Description of the task:
Find every line below where the string "Sunday" shows up, and copy those lines.

Stored data entries
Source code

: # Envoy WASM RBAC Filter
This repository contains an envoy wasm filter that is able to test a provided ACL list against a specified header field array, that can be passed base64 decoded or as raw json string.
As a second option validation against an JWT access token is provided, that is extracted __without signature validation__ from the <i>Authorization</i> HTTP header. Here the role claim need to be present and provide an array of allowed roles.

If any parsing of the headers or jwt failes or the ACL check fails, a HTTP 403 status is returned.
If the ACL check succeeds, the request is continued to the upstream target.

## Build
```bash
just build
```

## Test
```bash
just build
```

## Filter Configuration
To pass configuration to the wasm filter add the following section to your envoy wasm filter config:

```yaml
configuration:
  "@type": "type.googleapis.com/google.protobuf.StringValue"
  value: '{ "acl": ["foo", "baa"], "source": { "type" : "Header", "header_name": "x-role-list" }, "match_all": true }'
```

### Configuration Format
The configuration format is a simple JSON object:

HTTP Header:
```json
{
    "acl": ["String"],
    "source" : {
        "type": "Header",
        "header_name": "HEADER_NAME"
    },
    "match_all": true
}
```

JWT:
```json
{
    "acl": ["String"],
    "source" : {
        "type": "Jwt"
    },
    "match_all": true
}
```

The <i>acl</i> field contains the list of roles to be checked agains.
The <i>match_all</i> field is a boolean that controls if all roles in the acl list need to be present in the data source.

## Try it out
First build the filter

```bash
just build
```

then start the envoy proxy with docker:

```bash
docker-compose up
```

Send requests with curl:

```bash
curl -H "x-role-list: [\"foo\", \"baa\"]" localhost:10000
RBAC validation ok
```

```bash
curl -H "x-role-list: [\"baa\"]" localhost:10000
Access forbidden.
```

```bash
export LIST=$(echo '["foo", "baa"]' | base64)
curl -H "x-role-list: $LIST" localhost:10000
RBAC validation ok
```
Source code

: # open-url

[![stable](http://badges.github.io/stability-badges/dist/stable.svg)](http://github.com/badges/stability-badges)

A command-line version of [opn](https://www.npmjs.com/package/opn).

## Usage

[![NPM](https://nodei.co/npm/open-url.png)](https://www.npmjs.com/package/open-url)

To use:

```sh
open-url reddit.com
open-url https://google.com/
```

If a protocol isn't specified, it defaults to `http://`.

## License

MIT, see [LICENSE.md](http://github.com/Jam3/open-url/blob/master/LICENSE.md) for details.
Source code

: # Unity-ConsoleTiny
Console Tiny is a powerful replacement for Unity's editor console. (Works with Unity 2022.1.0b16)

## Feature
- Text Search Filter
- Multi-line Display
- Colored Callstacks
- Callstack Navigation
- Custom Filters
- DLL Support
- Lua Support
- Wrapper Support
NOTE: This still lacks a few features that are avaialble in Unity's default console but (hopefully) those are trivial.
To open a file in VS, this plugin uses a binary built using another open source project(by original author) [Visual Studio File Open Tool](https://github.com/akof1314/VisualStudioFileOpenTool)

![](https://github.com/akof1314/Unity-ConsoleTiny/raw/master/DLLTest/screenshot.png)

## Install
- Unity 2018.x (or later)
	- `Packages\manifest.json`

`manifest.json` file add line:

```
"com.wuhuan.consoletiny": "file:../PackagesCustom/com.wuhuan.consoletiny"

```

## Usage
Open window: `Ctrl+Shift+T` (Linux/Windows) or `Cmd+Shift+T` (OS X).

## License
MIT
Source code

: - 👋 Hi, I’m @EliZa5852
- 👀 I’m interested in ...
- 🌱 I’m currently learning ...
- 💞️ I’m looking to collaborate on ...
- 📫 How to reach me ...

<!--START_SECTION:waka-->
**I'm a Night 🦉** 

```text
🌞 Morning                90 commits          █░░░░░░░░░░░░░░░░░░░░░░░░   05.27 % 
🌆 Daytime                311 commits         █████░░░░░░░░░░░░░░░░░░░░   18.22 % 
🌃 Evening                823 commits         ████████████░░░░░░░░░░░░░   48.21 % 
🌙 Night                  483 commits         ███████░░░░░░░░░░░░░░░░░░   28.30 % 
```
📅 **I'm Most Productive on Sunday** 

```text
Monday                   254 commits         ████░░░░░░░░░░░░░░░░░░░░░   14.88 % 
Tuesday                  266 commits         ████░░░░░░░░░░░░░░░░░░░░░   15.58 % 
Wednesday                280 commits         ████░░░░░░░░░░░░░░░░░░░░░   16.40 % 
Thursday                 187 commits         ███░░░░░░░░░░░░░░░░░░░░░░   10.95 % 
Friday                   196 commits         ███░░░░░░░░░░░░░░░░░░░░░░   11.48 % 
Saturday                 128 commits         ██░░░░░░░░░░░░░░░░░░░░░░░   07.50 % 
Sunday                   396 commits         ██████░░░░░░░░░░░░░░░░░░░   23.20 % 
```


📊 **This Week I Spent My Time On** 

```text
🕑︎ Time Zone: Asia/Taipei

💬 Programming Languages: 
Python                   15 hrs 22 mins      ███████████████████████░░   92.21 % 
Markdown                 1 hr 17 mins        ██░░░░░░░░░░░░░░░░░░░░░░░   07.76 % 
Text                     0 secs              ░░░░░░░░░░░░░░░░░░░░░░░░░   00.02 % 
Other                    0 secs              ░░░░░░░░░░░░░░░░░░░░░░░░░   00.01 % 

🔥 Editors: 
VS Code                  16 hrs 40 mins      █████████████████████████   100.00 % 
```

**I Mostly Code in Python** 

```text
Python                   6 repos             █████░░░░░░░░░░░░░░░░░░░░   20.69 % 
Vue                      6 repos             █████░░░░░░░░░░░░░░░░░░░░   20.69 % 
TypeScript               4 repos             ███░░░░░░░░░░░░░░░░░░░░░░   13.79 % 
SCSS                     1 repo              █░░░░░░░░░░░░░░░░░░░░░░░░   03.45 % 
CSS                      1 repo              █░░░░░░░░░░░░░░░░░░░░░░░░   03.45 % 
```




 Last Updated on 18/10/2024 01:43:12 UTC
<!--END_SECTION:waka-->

Result of the exercise:
📅 **I'm Most Productive on Sunday** 
Sunday                   396 commits         ██████░░░░░░░░░░░░░░░░░░░   23.20 % 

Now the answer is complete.